_Problem_. Of the entries below, copy only those lines that contain the word "docs".

★ ★ ★ ★

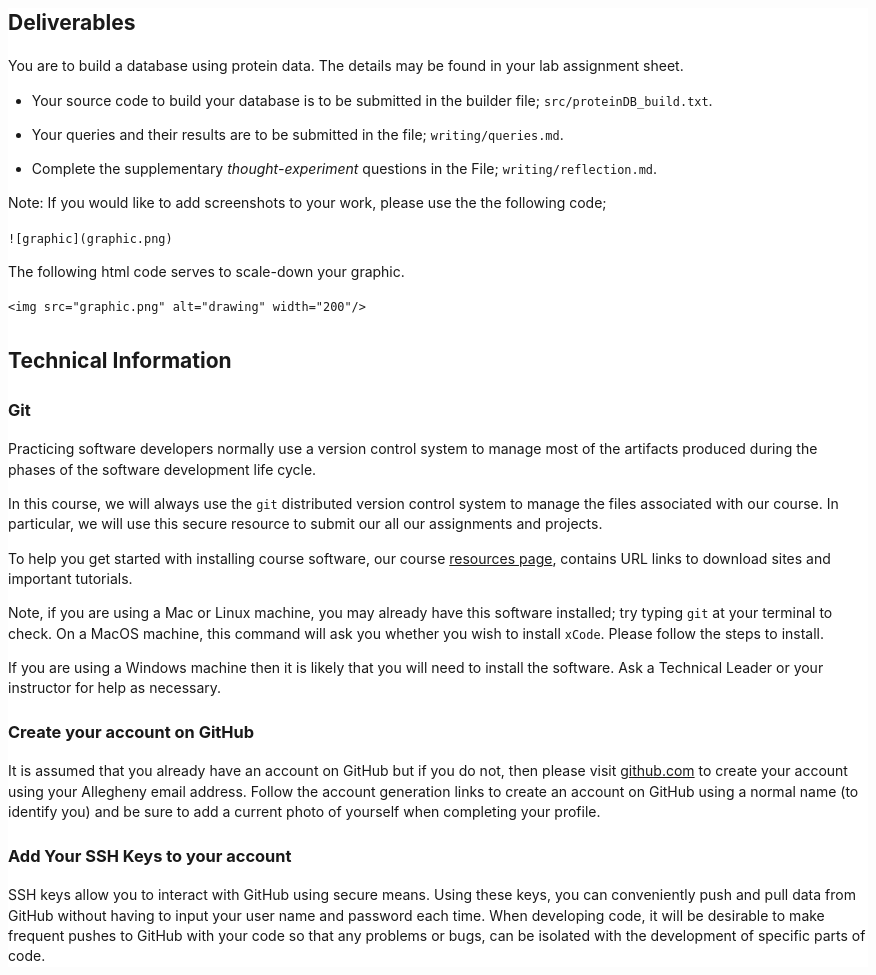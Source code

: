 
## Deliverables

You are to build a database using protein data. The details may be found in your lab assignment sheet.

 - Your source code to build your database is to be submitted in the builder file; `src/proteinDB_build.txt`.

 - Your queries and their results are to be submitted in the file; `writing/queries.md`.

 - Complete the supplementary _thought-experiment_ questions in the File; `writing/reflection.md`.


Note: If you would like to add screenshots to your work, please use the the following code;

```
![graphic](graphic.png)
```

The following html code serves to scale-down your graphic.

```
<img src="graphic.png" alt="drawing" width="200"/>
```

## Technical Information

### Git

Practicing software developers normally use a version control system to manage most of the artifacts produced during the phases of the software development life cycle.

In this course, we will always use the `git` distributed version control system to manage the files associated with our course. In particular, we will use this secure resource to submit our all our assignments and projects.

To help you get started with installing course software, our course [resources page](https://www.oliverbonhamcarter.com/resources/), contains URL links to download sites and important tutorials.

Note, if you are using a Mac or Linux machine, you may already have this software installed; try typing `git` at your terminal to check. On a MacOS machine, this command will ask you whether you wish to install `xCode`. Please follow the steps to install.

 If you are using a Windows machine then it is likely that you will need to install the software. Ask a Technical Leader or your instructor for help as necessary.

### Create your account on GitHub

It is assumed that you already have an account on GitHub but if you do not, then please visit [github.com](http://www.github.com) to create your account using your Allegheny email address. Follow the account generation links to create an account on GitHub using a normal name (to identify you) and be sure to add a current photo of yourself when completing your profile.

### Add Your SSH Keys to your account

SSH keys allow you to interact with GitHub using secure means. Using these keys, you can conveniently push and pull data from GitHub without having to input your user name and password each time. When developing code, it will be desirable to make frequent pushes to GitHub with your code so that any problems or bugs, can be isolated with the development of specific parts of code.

★ ★ ★ ★

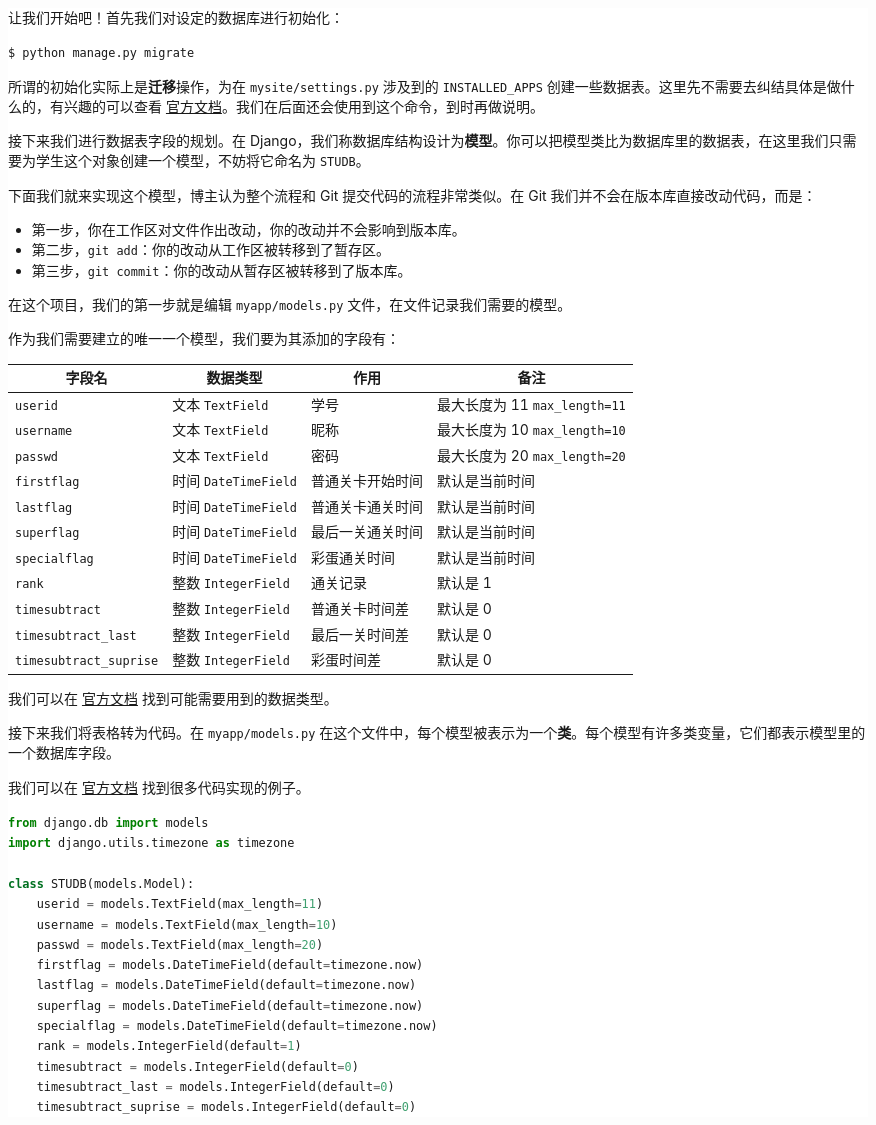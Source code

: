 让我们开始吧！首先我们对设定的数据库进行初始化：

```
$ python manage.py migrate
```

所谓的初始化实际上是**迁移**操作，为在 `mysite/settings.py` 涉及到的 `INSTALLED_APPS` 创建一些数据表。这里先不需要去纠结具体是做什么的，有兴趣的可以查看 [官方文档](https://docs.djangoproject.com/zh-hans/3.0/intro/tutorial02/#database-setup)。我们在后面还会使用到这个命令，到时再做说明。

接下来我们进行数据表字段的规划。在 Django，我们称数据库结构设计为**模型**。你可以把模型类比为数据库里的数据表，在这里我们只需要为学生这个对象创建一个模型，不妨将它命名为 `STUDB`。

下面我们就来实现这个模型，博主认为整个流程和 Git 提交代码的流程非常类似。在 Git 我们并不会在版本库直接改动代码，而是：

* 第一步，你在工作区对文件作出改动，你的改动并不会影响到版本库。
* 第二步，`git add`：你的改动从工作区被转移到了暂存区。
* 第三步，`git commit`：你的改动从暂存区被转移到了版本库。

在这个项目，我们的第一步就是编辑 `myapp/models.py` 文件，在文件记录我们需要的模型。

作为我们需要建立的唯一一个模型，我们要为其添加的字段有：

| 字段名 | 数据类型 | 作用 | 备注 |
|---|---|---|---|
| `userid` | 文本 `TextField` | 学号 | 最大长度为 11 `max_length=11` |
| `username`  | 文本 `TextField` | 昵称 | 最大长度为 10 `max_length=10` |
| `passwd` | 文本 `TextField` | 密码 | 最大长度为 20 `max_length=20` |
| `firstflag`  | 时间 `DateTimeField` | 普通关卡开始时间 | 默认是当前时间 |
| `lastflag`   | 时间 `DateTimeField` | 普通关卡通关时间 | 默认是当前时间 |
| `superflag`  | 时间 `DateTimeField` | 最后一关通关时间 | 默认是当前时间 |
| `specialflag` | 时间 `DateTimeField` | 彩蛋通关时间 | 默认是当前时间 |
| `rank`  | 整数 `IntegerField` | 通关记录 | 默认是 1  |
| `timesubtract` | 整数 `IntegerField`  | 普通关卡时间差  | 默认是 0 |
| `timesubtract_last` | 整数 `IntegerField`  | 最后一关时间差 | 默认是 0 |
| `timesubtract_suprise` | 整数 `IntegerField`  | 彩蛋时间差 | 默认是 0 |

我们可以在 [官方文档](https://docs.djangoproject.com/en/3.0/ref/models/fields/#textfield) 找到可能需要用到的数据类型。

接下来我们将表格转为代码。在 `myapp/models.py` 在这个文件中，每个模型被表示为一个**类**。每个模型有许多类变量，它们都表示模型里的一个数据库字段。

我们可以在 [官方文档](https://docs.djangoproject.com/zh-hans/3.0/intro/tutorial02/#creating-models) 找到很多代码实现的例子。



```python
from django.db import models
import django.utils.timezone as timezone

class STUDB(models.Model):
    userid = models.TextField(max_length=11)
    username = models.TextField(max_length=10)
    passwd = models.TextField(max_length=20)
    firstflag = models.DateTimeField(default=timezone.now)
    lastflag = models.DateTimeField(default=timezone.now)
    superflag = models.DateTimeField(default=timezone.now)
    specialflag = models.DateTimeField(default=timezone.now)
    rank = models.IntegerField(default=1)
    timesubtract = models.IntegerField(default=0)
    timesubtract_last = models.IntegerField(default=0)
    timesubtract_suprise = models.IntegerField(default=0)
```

★ ★ ★ ★

_Final answer_.
所谓的初始化实际上是**迁移**操作，为在 `mysite/settings.py` 涉及到的 `INSTALLED_APPS` 创建一些数据表。这里先不需要去纠结具体是做什么的，有兴趣的可以查看 [官方文档](https://docs.djangoproject.com/zh-hans/3.0/intro/tutorial02/#database-setup)。我们在后面还会使用到这个命令，到时再做说明。
我们可以在 [官方文档](https://docs.djangoproject.com/en/3.0/ref/models/fields/#textfield) 找到可能需要用到的数据类型。
我们可以在 [官方文档](https://docs.djangoproject.com/zh-hans/3.0/intro/tutorial02/#creating-models) 找到很多代码实现的例子。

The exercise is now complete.